--- Work request ---
The lines to find are those in the entries that hold the word "inside"; copy every one of them.

--- Task material ---
──────────
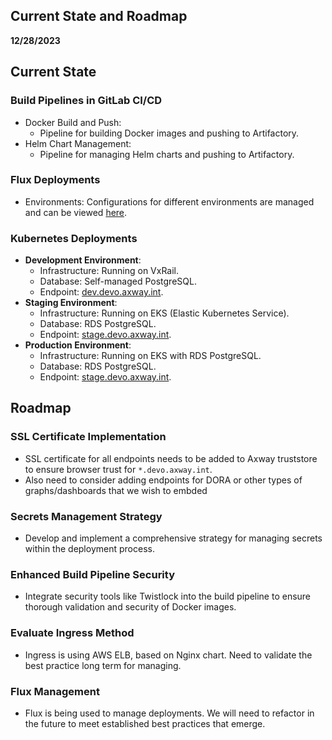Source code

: ## Current State and Roadmap 

**12/28/2023**

## Current State

### Build Pipelines in GitLab CI/CD

- Docker Build and Push:
  - Pipeline for building Docker images and pushing to Artifactory.
- Helm Chart Management:
  - Pipeline for managing Helm charts and pushing to Artifactory.

### Flux Deployments

- Environments: Configurations for different environments are managed and can be viewed [here](https://git.ecd.axway.org/sre/self_service_portal/flux-deployments/-/tree/main/clusters?ref_type=heads).

### Kubernetes Deployments

- **Development Environment**:
  - Infrastructure: Running on VxRail.
  - Database: Self-managed PostgreSQL.
  - Endpoint: [dev.devo.axway.int](http://de.devo.axway.int).
- **Staging Environment**:
  - Infrastructure: Running on EKS (Elastic Kubernetes Service).
  - Database: RDS PostgreSQL.
  - Endpoint: [stage.devo.axway.int](http://stage.devo.axway.int).
- **Production Environment**:
  - Infrastructure: Running on EKS with RDS PostgreSQL.
  - Database: RDS PostgreSQL.
  - Endpoint: [stage.devo.axway.int](http://stage.devo.axway.int).

## Roadmap

### SSL Certificate Implementation

- SSL certificate for all endpoints needs to be added to Axway truststore to ensure browser trust for `*.devo.axway.int`.
- Also need to consider adding endpoints for DORA or other types of graphs/dashboards that we wish to embded

### Secrets Management Strategy

- Develop and implement a comprehensive strategy for managing secrets within the deployment process.

### Enhanced Build Pipeline Security

- Integrate security tools like Twistlock into the build pipeline to ensure thorough validation and security of Docker images.

### Evaluate Ingress Method

- Ingress is using AWS ELB, based on Nginx chart. Need to validate the best practice long term for managing.

### Flux Management

- Flux is being used to manage deployments. We will need to refactor in the future to meet established best practices that emerge.
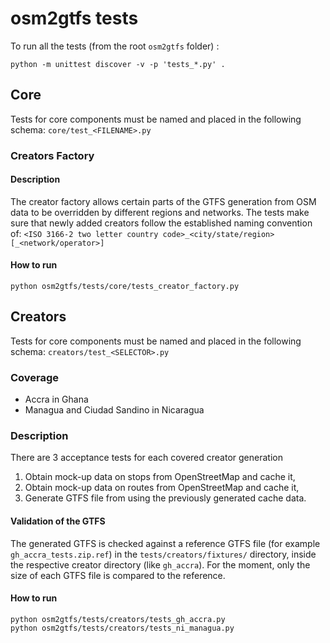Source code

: osm2gtfs tests
==============

To run all the tests (from the root `osm2gtfs` folder) :

    python -m unittest discover -v -p 'tests_*.py' .

## Core

Tests for core components must be named and placed in the following schema:
  `core/test_<FILENAME>.py`

### Creators Factory

#### Description

The creator factory allows certain parts of the GTFS generation from OSM data
to be overridden by different regions and networks. The tests make sure that
newly added creators follow the established naming convention of:
 `<ISO 3166-2 two letter country code>_<city/state/region>[_<network/operator>]`

#### How to run

    python osm2gtfs/tests/core/tests_creator_factory.py

## Creators

Tests for core components must be named and placed in the following schema:
  `creators/test_<SELECTOR>.py`

### Coverage

* Accra in Ghana
* Managua and Ciudad Sandino in Nicaragua

### Description

There are 3 acceptance tests for each covered creator generation

1. Obtain mock-up data on stops from OpenStreetMap and cache it,
1. Obtain mock-up data on routes from OpenStreetMap and cache it,
1. Generate GTFS file from using the previously generated cache data.

#### Validation of the GTFS

The generated GTFS is checked against a reference GTFS file (for example
`gh_accra_tests.zip.ref`) in the `tests/creators/fixtures/` directory, inside the
respective creator directory (like `gh_accra`). For the moment, only the size of
each GTFS file is compared to the reference.

#### How to run

    python osm2gtfs/tests/creators/tests_gh_accra.py
    python osm2gtfs/tests/creators/tests_ni_managua.py
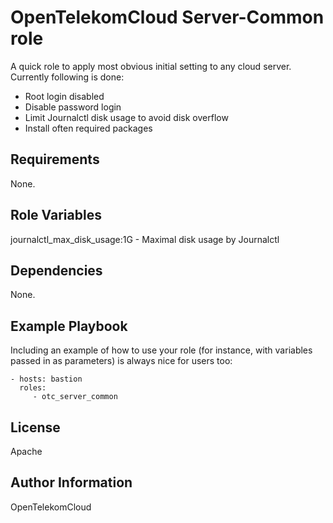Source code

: OpenTelekomCloud Server-Common role
===================================

A quick role to apply most obvious initial setting to any cloud server. Currently following is done:

- Root login disabled
- Disable password login
- Limit Journalctl disk usage to avoid disk overflow
- Install often required packages

Requirements
------------

None.

Role Variables
--------------

  journalctl_max_disk_usage:1G - Maximal disk usage by Journalctl


Dependencies
------------

None.

Example Playbook
----------------

Including an example of how to use your role (for instance, with variables passed in as parameters) is always nice for users too:

    - hosts: bastion
      roles:
         - otc_server_common

License
-------

Apache


Author Information
------------------

OpenTelekomCloud
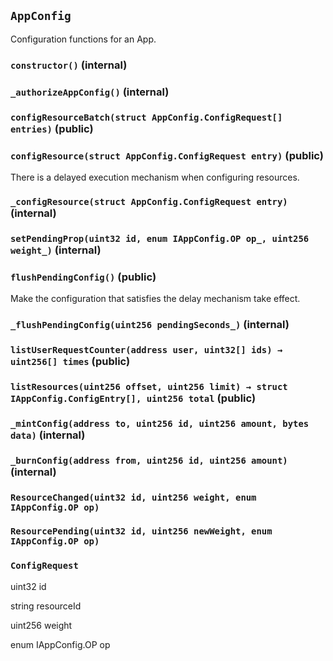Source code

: ## `AppConfig`

Configuration functions for an App.




### `constructor()` (internal)





### `_authorizeAppConfig()` (internal)





### `configResourceBatch(struct AppConfig.ConfigRequest[] entries)` (public)





### `configResource(struct AppConfig.ConfigRequest entry)` (public)

There is a delayed execution mechanism when configuring resources.



### `_configResource(struct AppConfig.ConfigRequest entry)` (internal)





### `setPendingProp(uint32 id, enum IAppConfig.OP op_, uint256 weight_)` (internal)





### `flushPendingConfig()` (public)

Make the configuration that satisfies the delay mechanism take effect.



### `_flushPendingConfig(uint256 pendingSeconds_)` (internal)





### `listUserRequestCounter(address user, uint32[] ids) → uint256[] times` (public)





### `listResources(uint256 offset, uint256 limit) → struct IAppConfig.ConfigEntry[], uint256 total` (public)





### `_mintConfig(address to, uint256 id, uint256 amount, bytes data)` (internal)





### `_burnConfig(address from, uint256 id, uint256 amount)` (internal)






### `ResourceChanged(uint32 id, uint256 weight, enum IAppConfig.OP op)`





### `ResourcePending(uint32 id, uint256 newWeight, enum IAppConfig.OP op)`






### `ConfigRequest`


uint32 id


string resourceId


uint256 weight


enum IAppConfig.OP op



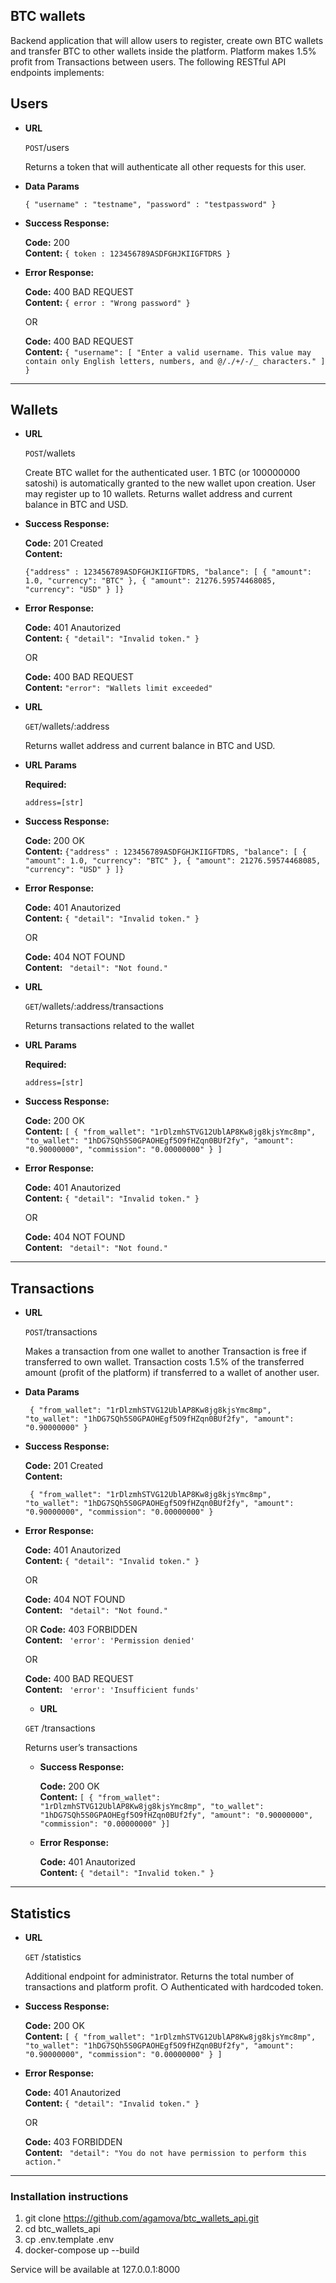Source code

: ## BTC wallets

Backend application that will allow users to register, create own BTC wallets and transfer BTC to other wallets inside the platform. Platform makes 1.5% profit from Transactions between users.
The following RESTful API endpoints implements:

**Users**
----
  

* **URL**

  `POST`/users

   Returns a token that will authenticate all other requests for this user.

* **Data Params**

  `{ "username" : "testname", "password" : "testpassword" }`

* **Success Response:**

    **Code:** 200 <br />
    **Content:** `{ token : 123456789ASDFGHJKIIGFTDRS }`

* **Error Response:**

    **Code:** 400 BAD REQUEST <br />
    **Content:** `{ error : "Wrong password" }`

  OR

   **Code:** 400 BAD REQUEST <br />
    **Content:** `{ "username": [
        "Enter a valid username. This value may contain only English letters, numbers, and @/./+/-/_ characters."
    ] }`

----

**Wallets**
----

* **URL**

  `POST`/wallets

  Create BTC wallet for the authenticated user. 1 BTC (or 100000000 satoshi) is automatically granted to the new wallet upon creation. User may register up to 10 wallets.
  Returns wallet address and current balance in BTC and USD.


* **Success Response:**

    **Code:** 201 Created <br />
    **Content:** 

   `{"address" : 123456789ASDFGHJKIIGFTDRS,
     "balance": [
        {
            "amount": 1.0,
            "currency": "BTC"
        },
        {
            "amount": 21276.59574468085,
            "currency": "USD"
        }
    ]}`

* **Error Response:**

    **Code:** 401 Anautorized <br />
    **Content:** `{ "detail": "Invalid token." }`

  OR

  **Code:** 400 BAD REQUEST <br />
    **Content:** `"error": "Wallets limit exceeded"`


  
* **URL**

  `GET`/wallets/:address

  Returns wallet address and current balance in BTC and USD.
* **URL Params**

   **Required:**

   `address=[str]`

* **Success Response:**

  **Code:** 200 OK <br />
    **Content:** `{"address" : 123456789ASDFGHJKIIGFTDRS,
     "balance": [
        {
            "amount": 1.0,
            "currency": "BTC"
        },
        {
            "amount": 21276.59574468085,
            "currency": "USD"
        }
    ]}`

* **Error Response:**

  **Code:** 401 Anautorized <br />
    **Content:** `{ "detail": "Invalid token." }`

  OR

  **Code:** 404 NOT FOUND <br />
    **Content:** ` "detail": "Not found."`


* **URL**

  `GET`/wallets/:address/transactions

  Returns transactions related to the wallet
* **URL Params**

   **Required:**

   `address=[str]`

* **Success Response:**

  **Code:** 200 OK <br />
    **Content:** `[
    {
        "from_wallet": "1rDlzmhSTVG12UblAP8Kw8jg8kjsYmc8mp",
        "to_wallet": "1hDG7SQh5S0GPAOHEgf5O9fHZqn0BUf2fy",
        "amount": "0.90000000",
        "commission": "0.00000000"
    }
]`

* **Error Response:**

  **Code:** 401 Anautorized <br />
    **Content:** `{ "detail": "Invalid token." }`

  OR

  **Code:** 404 NOT FOUND <br />
    **Content:** ` "detail": "Not found."`


 ----

**Transactions**
----

* **URL**

  `POST`/transactions

   Makes a transaction from one wallet to another
   Transaction is free if transferred to own wallet.
   Transaction costs 1.5% of the transferred amount (profit of the platform) if
transferred to a wallet of another user.

* **Data Params**

  ` {
        "from_wallet": "1rDlzmhSTVG12UblAP8Kw8jg8kjsYmc8mp",
        "to_wallet": "1hDG7SQh5S0GPAOHEgf5O9fHZqn0BUf2fy",
        "amount": "0.90000000"
    }`

* **Success Response:**

  **Code:** 201 Created <br />
    **Content:** 

   ` {
        "from_wallet": "1rDlzmhSTVG12UblAP8Kw8jg8kjsYmc8mp",
        "to_wallet": "1hDG7SQh5S0GPAOHEgf5O9fHZqn0BUf2fy",
        "amount": "0.90000000",
        "commission": "0.00000000"
    }`

* **Error Response:**

  **Code:** 401 Anautorized <br />
    **Content:** `{ "detail": "Invalid token." }`

  OR

  **Code:** 404 NOT FOUND <br />
    **Content:** ` "detail": "Not found."`
  
  OR
  **Code:** 403 FORBIDDEN <br />
  **Content:** ` 'error': 'Permission denied'`
  
  OR
   
   **Code:** 400 BAD REQUEST <br />
   **Content:** ` 'error': 'Insufficient funds'`
  

   * **URL**

   `GET` /transactions

   Returns user’s transactions
   
   * **Success Response:**

     **Code:** 200 OK <br />
       **Content:** `[ {
        "from_wallet": "1rDlzmhSTVG12UblAP8Kw8jg8kjsYmc8mp",
        "to_wallet": "1hDG7SQh5S0GPAOHEgf5O9fHZqn0BUf2fy",
        "amount": "0.90000000",
        "commission": "0.00000000"
    }]`

   * **Error Response:**

     **Code:** 401 Anautorized <br />
       **Content:** `{ "detail": "Invalid token." }`


______

**Statistics**
----


* **URL**

  `GET` /statistics

  Additional endpoint for administrator. Returns the total number of transactions and platform profit. ○ Authenticated with hardcoded token.

* **Success Response:**

  **Code:** 200 OK <br />
    **Content:** `[
    {
        "from_wallet": "1rDlzmhSTVG12UblAP8Kw8jg8kjsYmc8mp",
        "to_wallet": "1hDG7SQh5S0GPAOHEgf5O9fHZqn0BUf2fy",
        "amount": "0.90000000",
        "commission": "0.00000000"
    }
]`

* **Error Response:**

  **Code:** 401 Anautorized <br />
    **Content:** `{ "detail": "Invalid token." }`

  OR

  **Code:** 403 FORBIDDEN <br />
    **Content:** ` "detail": "You do not have permission to perform this action."`


-----

### Installation instructions

1. git clone https://github.com/agamova/btc_wallets_api.git
2. cd btc_wallets_api
3. cp .env.template .env
4. docker-compose up --build

Service will be available at 127.0.0.1:8000
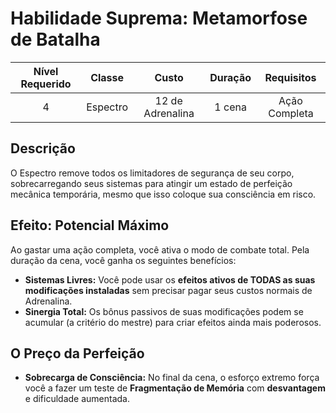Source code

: # Habilidade Suprema: Metamorfose de Batalha

| Nível Requerido | Classe | Custo | Duração | Requisitos |
| :---: | :---: | :---: | :---: | :---: |
| 4 | Espectro | 12 de Adrenalina | 1 cena | Ação Completa |

## Descrição
O Espectro remove todos os limitadores de segurança de seu corpo, sobrecarregando seus sistemas para atingir um estado de perfeição mecânica temporária, mesmo que isso coloque sua consciência em risco.

## Efeito: Potencial Máximo
Ao gastar uma ação completa, você ativa o modo de combate total. Pela duração da cena, você ganha os seguintes benefícios:

* **Sistemas Livres:** Você pode usar os **efeitos ativos de TODAS as suas modificações instaladas** sem precisar pagar seus custos normais de Adrenalina.
* **Sinergia Total:** Os bônus passivos de suas modificações podem se acumular (a critério do mestre) para criar efeitos ainda mais poderosos.

## O Preço da Perfeição
* **Sobrecarga de Consciência:** No final da cena, o esforço extremo força você a fazer um teste de **Fragmentação de Memória** com **desvantagem** e dificuldade aumentada.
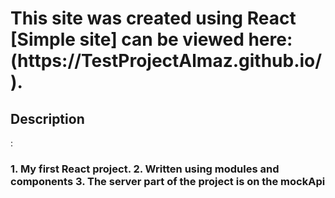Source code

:  <h1>This site was created using React [Simple site] can be viewed here: (https://TestProjectAlmaz.github.io/).</h1>


<h2>Description</h2>:
     <h3>   1. My first  React project.
                 2. Written using modules and components
                      3. The server part of the project is on the mockApi</h3>
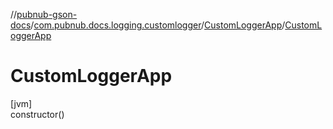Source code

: //[pubnub-gson-docs](../../../index.md)/[com.pubnub.docs.logging.customlogger](../index.md)/[CustomLoggerApp](index.md)/[CustomLoggerApp](-custom-logger-app.md)

# CustomLoggerApp

[jvm]\
constructor()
──────────
--- Solution ---
`gh_accra_tests.zip.ref`) in the `tests/creators/fixtures/` directory, inside the
Backend application that will allow users to register, create own BTC wallets and transfer BTC to other wallets inside the platform. Platform makes 1.5% profit from Transactions between users.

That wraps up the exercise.